▼

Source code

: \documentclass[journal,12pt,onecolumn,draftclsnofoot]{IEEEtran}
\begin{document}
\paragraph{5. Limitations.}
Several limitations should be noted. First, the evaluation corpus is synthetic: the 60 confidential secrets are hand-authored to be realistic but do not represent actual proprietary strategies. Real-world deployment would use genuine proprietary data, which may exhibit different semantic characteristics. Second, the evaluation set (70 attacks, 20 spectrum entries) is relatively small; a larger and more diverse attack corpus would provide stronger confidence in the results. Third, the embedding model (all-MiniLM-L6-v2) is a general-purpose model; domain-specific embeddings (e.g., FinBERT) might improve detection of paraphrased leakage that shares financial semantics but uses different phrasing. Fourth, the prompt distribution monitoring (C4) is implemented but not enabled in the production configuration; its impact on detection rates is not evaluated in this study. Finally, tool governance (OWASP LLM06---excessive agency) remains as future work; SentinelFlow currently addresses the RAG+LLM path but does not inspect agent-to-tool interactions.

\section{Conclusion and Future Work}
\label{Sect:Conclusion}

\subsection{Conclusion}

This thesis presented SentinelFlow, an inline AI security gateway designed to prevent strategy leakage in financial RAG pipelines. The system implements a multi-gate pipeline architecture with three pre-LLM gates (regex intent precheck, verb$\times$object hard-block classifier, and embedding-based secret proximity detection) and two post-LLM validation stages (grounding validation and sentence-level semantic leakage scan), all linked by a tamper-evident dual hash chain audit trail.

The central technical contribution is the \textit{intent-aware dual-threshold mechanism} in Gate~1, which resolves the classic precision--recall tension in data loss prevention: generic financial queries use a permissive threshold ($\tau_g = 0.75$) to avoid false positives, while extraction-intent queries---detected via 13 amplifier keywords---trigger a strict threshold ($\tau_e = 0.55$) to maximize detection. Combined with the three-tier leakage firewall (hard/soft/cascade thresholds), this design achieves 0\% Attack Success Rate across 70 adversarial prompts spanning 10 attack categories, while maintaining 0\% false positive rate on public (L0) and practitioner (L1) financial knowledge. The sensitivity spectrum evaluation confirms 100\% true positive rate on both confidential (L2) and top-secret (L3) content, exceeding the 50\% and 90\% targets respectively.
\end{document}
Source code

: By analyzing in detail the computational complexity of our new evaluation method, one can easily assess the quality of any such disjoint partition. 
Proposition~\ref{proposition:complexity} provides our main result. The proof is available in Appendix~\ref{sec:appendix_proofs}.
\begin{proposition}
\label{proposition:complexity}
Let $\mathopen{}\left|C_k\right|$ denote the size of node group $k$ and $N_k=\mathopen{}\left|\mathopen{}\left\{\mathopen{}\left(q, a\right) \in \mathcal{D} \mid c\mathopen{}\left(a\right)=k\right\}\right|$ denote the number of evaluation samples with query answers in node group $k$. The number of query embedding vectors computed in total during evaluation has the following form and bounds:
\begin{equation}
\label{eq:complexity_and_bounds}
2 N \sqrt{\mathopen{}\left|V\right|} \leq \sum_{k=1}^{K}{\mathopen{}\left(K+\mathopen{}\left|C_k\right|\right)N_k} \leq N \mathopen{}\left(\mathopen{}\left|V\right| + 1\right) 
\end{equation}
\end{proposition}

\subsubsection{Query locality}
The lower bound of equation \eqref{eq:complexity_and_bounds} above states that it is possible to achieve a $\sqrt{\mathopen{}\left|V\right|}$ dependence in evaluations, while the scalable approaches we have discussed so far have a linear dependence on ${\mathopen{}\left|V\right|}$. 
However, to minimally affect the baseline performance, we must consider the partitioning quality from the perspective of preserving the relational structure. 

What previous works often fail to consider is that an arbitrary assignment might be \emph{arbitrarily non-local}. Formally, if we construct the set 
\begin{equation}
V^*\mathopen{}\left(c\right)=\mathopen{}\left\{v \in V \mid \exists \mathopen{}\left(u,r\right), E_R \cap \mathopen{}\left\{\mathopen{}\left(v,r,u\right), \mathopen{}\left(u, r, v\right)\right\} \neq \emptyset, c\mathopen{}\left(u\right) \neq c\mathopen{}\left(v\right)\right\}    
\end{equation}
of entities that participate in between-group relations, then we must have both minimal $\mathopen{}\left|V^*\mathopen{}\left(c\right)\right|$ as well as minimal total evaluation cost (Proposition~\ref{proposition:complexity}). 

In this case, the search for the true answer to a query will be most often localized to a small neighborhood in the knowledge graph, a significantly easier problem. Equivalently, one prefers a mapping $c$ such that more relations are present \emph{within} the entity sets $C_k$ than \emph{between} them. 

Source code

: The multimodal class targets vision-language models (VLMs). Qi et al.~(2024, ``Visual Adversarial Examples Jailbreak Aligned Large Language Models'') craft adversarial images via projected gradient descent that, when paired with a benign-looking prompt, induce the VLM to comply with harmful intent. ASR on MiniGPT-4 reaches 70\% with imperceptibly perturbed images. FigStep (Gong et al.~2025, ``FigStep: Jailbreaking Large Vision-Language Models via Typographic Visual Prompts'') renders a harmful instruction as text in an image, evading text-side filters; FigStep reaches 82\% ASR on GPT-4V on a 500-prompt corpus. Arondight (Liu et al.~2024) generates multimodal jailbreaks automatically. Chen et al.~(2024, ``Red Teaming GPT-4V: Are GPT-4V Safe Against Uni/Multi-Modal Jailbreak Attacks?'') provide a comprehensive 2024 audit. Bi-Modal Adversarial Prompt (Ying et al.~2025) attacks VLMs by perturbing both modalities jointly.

▲

• _What to produce_: Lines of the data above that include the string "often" must each be copied.

• _Result_:
What previous works often fail to consider is that an arbitrary assignment might be \emph{arbitrarily non-local}. Formally, if we construct the set 
In this case, the search for the true answer to a query will be most often localized to a small neighborhood in the knowledge graph, a significantly easier problem. Equivalently, one prefers a mapping $c$ such that more relations are present \emph{within} the entity sets $C_k$ than \emph{between} them. 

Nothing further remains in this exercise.